[Stored data]

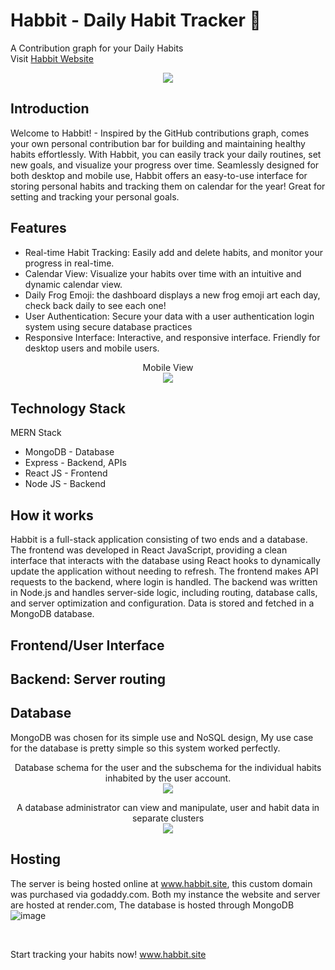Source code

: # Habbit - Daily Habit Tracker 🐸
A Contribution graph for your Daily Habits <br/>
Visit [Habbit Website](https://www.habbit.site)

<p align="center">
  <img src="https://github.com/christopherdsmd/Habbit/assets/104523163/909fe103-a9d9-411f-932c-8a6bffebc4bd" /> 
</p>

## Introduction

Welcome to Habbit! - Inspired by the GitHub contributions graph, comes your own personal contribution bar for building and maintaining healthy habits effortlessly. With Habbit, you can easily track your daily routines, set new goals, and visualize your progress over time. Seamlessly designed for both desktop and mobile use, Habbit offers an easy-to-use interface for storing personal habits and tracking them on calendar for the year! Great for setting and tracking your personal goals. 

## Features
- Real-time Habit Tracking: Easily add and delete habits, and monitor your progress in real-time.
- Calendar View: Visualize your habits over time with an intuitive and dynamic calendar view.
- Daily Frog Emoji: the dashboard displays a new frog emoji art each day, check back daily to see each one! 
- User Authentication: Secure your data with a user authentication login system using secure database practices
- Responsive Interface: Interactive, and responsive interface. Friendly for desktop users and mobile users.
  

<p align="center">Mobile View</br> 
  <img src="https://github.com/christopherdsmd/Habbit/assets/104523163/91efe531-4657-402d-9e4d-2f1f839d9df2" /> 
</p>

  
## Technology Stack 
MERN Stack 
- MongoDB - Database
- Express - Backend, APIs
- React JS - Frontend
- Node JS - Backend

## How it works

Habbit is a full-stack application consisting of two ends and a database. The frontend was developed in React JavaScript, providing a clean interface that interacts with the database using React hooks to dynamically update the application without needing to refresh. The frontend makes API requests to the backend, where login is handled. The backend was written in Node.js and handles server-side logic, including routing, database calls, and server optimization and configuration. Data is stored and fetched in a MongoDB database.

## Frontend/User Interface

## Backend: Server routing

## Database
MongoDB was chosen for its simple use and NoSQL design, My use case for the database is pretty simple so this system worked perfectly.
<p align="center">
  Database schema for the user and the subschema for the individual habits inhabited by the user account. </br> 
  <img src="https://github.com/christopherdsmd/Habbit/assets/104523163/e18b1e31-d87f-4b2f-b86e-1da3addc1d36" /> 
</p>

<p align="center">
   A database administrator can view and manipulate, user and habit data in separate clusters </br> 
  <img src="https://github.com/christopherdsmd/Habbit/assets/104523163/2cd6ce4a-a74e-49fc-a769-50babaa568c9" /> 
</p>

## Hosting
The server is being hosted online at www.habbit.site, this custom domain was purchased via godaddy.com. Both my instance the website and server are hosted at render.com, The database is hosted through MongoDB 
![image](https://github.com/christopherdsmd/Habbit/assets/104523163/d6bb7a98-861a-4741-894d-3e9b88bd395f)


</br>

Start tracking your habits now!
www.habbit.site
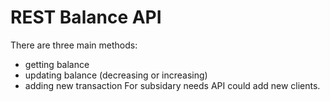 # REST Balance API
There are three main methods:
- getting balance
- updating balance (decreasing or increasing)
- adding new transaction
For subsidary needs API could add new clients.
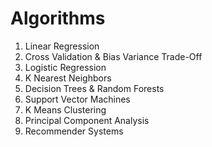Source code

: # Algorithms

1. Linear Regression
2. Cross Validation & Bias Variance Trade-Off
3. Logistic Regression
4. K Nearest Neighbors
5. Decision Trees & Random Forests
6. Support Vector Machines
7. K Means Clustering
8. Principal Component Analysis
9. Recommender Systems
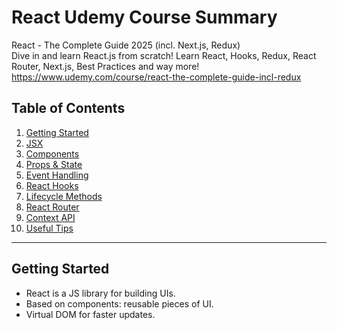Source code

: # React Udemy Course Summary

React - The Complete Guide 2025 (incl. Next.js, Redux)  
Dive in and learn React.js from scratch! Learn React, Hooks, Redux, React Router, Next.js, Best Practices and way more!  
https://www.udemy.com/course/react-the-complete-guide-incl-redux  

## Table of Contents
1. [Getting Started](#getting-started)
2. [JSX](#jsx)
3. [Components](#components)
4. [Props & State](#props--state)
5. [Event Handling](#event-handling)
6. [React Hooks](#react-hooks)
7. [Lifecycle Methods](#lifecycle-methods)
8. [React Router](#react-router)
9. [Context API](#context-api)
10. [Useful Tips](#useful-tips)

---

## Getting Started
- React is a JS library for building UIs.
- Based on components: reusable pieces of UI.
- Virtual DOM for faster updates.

PROBLEM REQUIREMENTS: What is the number of lines above that contain the string "this"? Answer with the number alone.

EXERCISE RESPONSE: 2